A garota dos Winchester

by Karol Freitas


Disclaimer: Infelizmente Supernatural não me pertence mas eu posso sonhar com o Dean.

Sinopse: Se você pudesse conhecer seus ídolos o que você faria?

Shipper: Dean/Sam/Self Inserction

Avisos: Fic Slash! Homossexualismo e Heterossexualismo. Conteúdo adulto!

Beta: Eu mesma. Meus erros.


Capitilo XV – O Parecer do Fim

Pov Carol

– O que isso significa? – Gritei irritada e magoada.

Como eles puderam esconder isso de mim?

– Bom... Você é uma mediadora. Pode ir de mundo em mundo. Porem é necessária muita energia e um portal. Talvez um ritual possa te mandar para casa, sem complicações maiores. – Castiel explicou pacientemente para mim, talbez tentando amenizar as coisas.

– Como isso é possível? – Eu ainda não acreditava nisso.

Porque logo eu? Eu não estava feliz e nem triste, estava no maximo dividida.

– Sua alma é muito antiga e elevada. Provavelmente deve ter reencarnado muitas vezes. Uma alma muito iluminada.

– Não me sinto tão... Abençoada assim... – Falei sarcástica. Não consegui evitar uma risadinha.

– Eu tenho certeza que é. O Bob vai nos ajudar assim que chegarmos a casa dele. – Castiel voltou a falar, com uma nota de tristeza no olhar.

– Então, é isso? Vou para casa? – Falei confusa.

– Não era isso o que você queria? – Sam se pronunciou pela primeira vez na noite.

Olhei para ele, era melhor não ter visto aquele olhar de abandono e tristeza. Abaixei a cabeça.

– Eu não sei... Nunca soube e acho que nunca vou saber. Sempre foi assim, e Sinceramente, não sei o que fazer. – Sussurrei quase chorando.

Deitei na cama encarando o teto, sem dizer mais nada.

– Você vai ter tempo pra pensar, em trinta minutos saímos. – Dean disse virando as costas e levando Sam com ele.

Fiquei em silencio por alguns minutos. Eu realmente não queria ir embora, entretanto aqui, esse mundo cheio de demônio e monstros não era o meu lugar, infelizmente.

– Eu sinto muito. – Castiel se sentou ao meu lado, afagando meus cabelos.

– Eu também não queria que você fosse embora, não se preocupe com Dean, ele apenas não quer mostrar que está triste.
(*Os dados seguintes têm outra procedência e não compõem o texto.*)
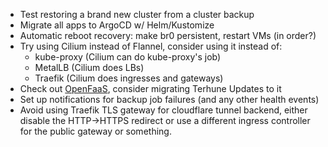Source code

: * Test restoring a brand new cluster from a cluster backup
* Migrate all apps to ArgoCD w/ Helm/Kustomize
* Automatic reboot recovery: make br0 persistent, restart VMs (in order?)
* Try using Cilium instead of Flannel, consider using it instead of:
  * kube-proxy (Cilium can do kube-proxy's job)
  * MetalLB (Cilium does LBs)
  * Traefik (Cilium does ingresses and gateways)
* Check out [OpenFaaS](https://github.com/openfaas/faas), consider migrating Terhune Updates to it
* Set up notifications for backup job failures (and any other health events)
* Avoid using Traefik TLS gateway for cloudflare tunnel backend, either disable the HTTP->HTTPS redirect or
  use a different ingress controller for the public gateway or something.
No final, apenas sua decisão que conta. É a sua vida.

– O que você faria? – Perguntei desolada.

– Eu não posso decidir por você, querida. Mesmo querendo que você fique apenas quero o melhor para você. Se você ficasse, estaria sempre cansada, sem energia. Você viveria o resto da vida dependendo de outras pessoas? – Ele perguntou sincero, e eu já sabia minha resposta. Estava na hora de em frente.

– Obrigada. – Levantei e dei um beijinho no canto de sua boca, ele sorriu pra mim. – Se não quiser me ver sem roupa é melhor se virar. – Ele apenas deu um sorrisinho. – Ok, afinal você salvou minha vida, não é? – Me virei, peguei minhas roupas e comecei a me trocar de costas.
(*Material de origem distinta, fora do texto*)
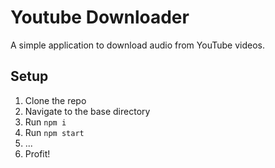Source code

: # Youtube Downloader
A simple application to download audio from YouTube videos.

## Setup
1. Clone the repo
2. Navigate to the base directory
3. Run `npm i`
4. Run `npm start`
5. ...
6. Profit!
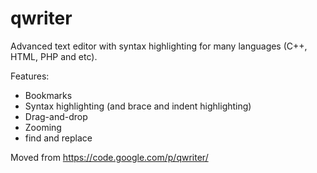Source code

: # qwriter
Advanced text editor with syntax highlighting for many languages (C++, HTML, PHP and etc).

Features:
- Bookmarks
- Syntax highlighting (and brace and indent highlighting)
- Drag-and-drop
- Zooming
- find and replace

Moved from https://code.google.com/p/qwriter/
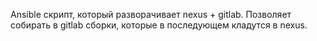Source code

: Ansible скрипт, который разворачивает nexus + gitlab. Позволяет собирать в gitlab сборки, которые в последующем кладутся в nexus.
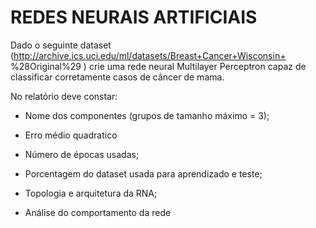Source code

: ﻿# REDES NEURAIS ARTIFICIAIS

Dado o seguinte dataset (http://archive.ics.uci.edu/ml/datasets/Breast+Cancer+Wisconsin+
%28Original%29 ) crie uma rede neural Multilayer Perceptron capaz de classificar corretamente
casos de câncer de mama.

No relatório deve constar:

- Nome dos componentes (grupos de tamanho máximo = 3);

- Erro médio quadratico

- Número de épocas usadas;

- Porcentagem do dataset usada para aprendizado e teste;

- Topologia e arquitetura da RNA;

- Análise do comportamento da rede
– Me ajuda a colocar o sutiã? Fecha pra mim? – Apenas o senti atrás de mim, em um segundo suas mãos estavam deslizando demoradamente pelas minhas costas, fechando finalmente o sutiã.
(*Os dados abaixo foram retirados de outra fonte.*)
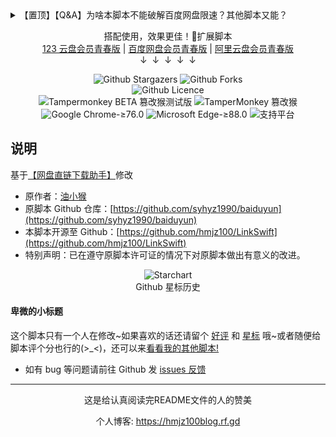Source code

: <details>
<summary>【置顶】【Q&A】为啥本脚本不能破解百度网盘限速？其他脚本又能？</summary>
<p>你在本站内可能见过一些脚本，标着 “不限制下载” “不限速解析” “无视黑号” ，实则安装后又需要完成特定【任务】才给【加速下载链接】的脚本。<br/>它们是怎么做到的？为什么我这脚本却做不到？</p>
<p>主流网盘对非会员用户的限速是由客户端与服务端共同控制的。<br/>所以，即使有通过 CE 修改客户端速度的 “歪门邪道” 绕过客户端限速，那么也会被服务端检测到直接黑号。<br/>这样，我们就得出了【仅靠前端脚本无法绕过限速机制】这一结论。</p>
<p>那些脚本的工作原理大致如下：</p>
<ol>
<li>首先，脚本会先调用官方 API 接口，无感 “帮” 你生成文件的分享链接；</li>
<li>然后，脚本将生成的分享链接发到作者的服务器；</li>
<li>之后，服务器返回权限不足或者别的啥的提示，脚本显示公众号或小程序的二维码；</li>
<li>此时，脚本在完成任务前会不停向服务器确认任务是否完成；</li>
<li>扫码关注公众号或看广告后，服务器检测到完成了，然后会从作者购买的会员号 Cookie 池中选一个账号；（类似 ChatGPT 共享账号）</li>
<li>然后服务器调用官方 API 接口，用选出的账号转存你的文件，并调用官方 API 接口获取直链；</li>
<li>最后，把会员账号的不限速下载链接返回给脚本，脚本一般会将下载链接发送到指定的下载器中。（这样能够方便很多不会操作的用户）</li>
</ol>
<p>也就是说，这些工具其实是【借用的】别人的会员权限来实现不限速。</p>
<p>但使用这类服务时，你也可能面临以下风险：</p>
<ul>
<li>账号 - 由于依赖分享链接实现功能，如果你分享的文件曾被举报过，可能会导致对方账号和你的账号一同被封禁。</li>
<li>隐私 - 如果分享的是私密资源，第三方也有可能看到你的文件内容（懂的都懂，比如 “冠希哥” 事件）。</li>
<li>依赖 - 一旦这些工具背后的会员账号被平台批量封禁（业内俗称 “烧号”），而作者停止维护，工具就彻底失效。</li>
</ul>
<p>而这脚本，不会访问任何第三方服务器，<br/>只会通过调用网盘的官方接口来获取对应文件的下载直链，并且允许您选择您喜欢的下载器用于下载直链。</p>
<p>所以，您通过直链能获得的下载速度，完全取决于您自己账号的权限。<br/>如果你不是会员，下载依然会被限速。</p>
<p>如果你希望获得更快的下载速度，也可以尝试安装网盘官方客户端，把你的机子变成 PCDN，用上传换下载速度，为他们省点存储经费。</p>
</details>
<center>
	<p>
		搭配使用，效果更佳！👋扩展脚本
		<br/>
		<a href="https://scriptcat.org/script-show-page/2385" target="_blank">123 云盘会员青春版</a> | <a href="https://scriptcat.org/script-show-page/2236" target="_blank">百度网盘会员青春版</a> | <a href="https://scriptcat.org/script-show-page/2470" target="_blank">阿里云盘会员青春版</a>
		<br/>
		↓&nbsp;&nbsp;↓&nbsp;&nbsp;↓&nbsp;&nbsp;↓&nbsp;&nbsp;↓
	</p>
	<p>
		<img alt="Github Stargazers" src="https://img.shields.io/github/stars/hmjz100/LinkSwift?label=星标&logo=github&logoColor=white&labelColor=black&color=gold&style=for-the-badge&cacheSeconds=10">
		<img alt="Github Forks" src="https://img.shields.io/github/forks/hmjz100/LinkSwift?label=复刻&logo=github&logoColor=white&labelColor=black&color=grey&style=for-the-badge&cacheSeconds=10">
		<br/>
		<img alt="Github Licence" src="https://img.shields.io/github/license/hmjz100/LinkSwift?label=许可&logo=github&logoColor=white&labelColor=black&color=grey&style=for-the-badge&cacheSeconds=10">
		<br/>
		<img src="https://img.shields.io/chrome-web-store/v/gcalenpjmijncebpfijmoaglllgpjagf.svg?label=Tampermonkey%20BETA%20篡改猴测试版&logo=tampermonkey&logoColor=red&color=red&style=for-the-badge" alt="Tampermonkey BETA 篡改猴测试版">
		<img src="https://img.shields.io/chrome-web-store/v/dhdgffkkebhmkfjojejmpbldmpobfkfo.svg?label=Tampermonkey%20篡改猴&logo=tampermonkey&logoColor=white&color=brightgreen&style=for-the-badge" alt="TamperMonkey 篡改猴">
		<br>
		<img src="https://img.shields.io/badge/Google_Chrome-≥76.0-yellow.svg?style=for-the-badge" alt="Google Chrome-≥76.0">
		<img src="https://img.shields.io/badge/Microsoft_Edge-≥88.0-blue.svg?style=for-the-badge" alt="Microsoft Edge-≥88.0">
		<img src="https://img.shields.io/badge/支持平台-Windows_|_Mac_|_Linux_|_Android-blueviolet.svg?style=for-the-badge" alt="支持平台">
	</p>
</center>

## 说明

基于[【网盘直链下载助手】](https://www.baiduyun.wiki/install.html)修改

* 原作者：[油小猴](https://www.youxiaohu.com/)
* 原脚本 Github 仓库：[https://github.com/syhyz1990/baiduyun](https://github.com/syhyz1990/baiduyun)
* 本脚本开源至 Github：[https://github.com/hmjz100/LinkSwift](https://github.com/hmjz100/LinkSwift)
* 特别声明：已在遵守原脚本许可证的情况下对原脚本做出有意义的改进。

<center>
<img src="https://starchart.cc/hmjz100/LinkSwift.svg?variant=adaptive&amp;line=%23574ab8" alt="Starchart"><br/>Github 星标历史
</center>

#### 卑微的小标题

这个脚本只有一个人在修改\~如果喜欢的话还请留个 [好评](https://scriptcat.org/zh-CN/script-show-page/1604/comment) 和 [星标](https://github.com/hmjz100/LinkSwift) 哦\~或者随便给脚本评个分也行的(>\_<)，还可以来[看看我的其他脚本!](https://scriptcat.org/users/114812)

* 如有 bug 等问题请前往 Github 发 [issues 反馈](https://github.com/hmjz100/LinkSwift/issues)

***

<center><p>这是给认真阅读完README文件的人的赞美</p></center>
<center><p>个人博客: <a target="_blank" href="https://hmjz100blog.rf.gd">https://hmjz100blog.rf.gd</a></p></center>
– Obrigada. – Coloquei a camiseta e vesti um short. Já estava pronta. Recolhi o resto das minhas coisas pelo o quarto.

Sentei na cama esperando o tempo passar.

– Então, como é ser um anjo? – Perguntei fingindo tédio.

– Ser anjo é chato e tedioso, apenas obedecer a ordens. Agora, ser um anjo caído é mais interessante, sentimentos, escolhas, ter um corpo, relações com humanos, amizade, sexo... – Ele falava sorrindo mais a cada palavra dita.

– E desde quando um anjo pode ser tão safado? – Perguntei fazendo piada. Eu ainda não tinha me esquecido do sonho.

– Desde que eu sinto o que todos os humanos sentem. No começo, era muito confuso. Agora, não é mais. Pra mim é bem claro. – Ele falava mansamente enquanto se aproximava da cama, de mim. Se deitando em cima de mim.

– Eu acho que você fica muito tempo com o Dean. Mas essa cantada foi muito original. Pode ter certeza. – Falei rindo.

Eu devia estar brava e gritar com ele, mas era difícil fazer isso olhando para ele, tão sincero e bonito. Ele me fazia sentir bem.

– Não seja maldosa. – Ele me apertava mais forte, ficando entre minhas pernas, beijando meu pescoço, roçando seu corpo no meu.

Eu apenas senti suas caricias, apenas por um momento me deixei relaxar.

– O que está acontecendo aqui? – Dean entrou furioso no quarto.

Ignorei a pergunta, olhei o para o anjo. Ele entendeu tudo. Saiu de cima de mim e pegou as minhas coisas.

– Já estamos prontos, papai. – Revirei os olhos com impaciência e sai porta a fora encontrando Sam parado do lado de fora.

– Sam! – Sorri para ele e lhe dei um abraço apertado.

– Hei, pequena! Espero que você não tenha feito nada de errado, hein!? – Ele falou baixinho e gentil, como sempre. Acariciando minhas costas suavemente.

– Eu não fiz nada de errado. Eu nunca faço. – Pisquei os olhos inocentemente.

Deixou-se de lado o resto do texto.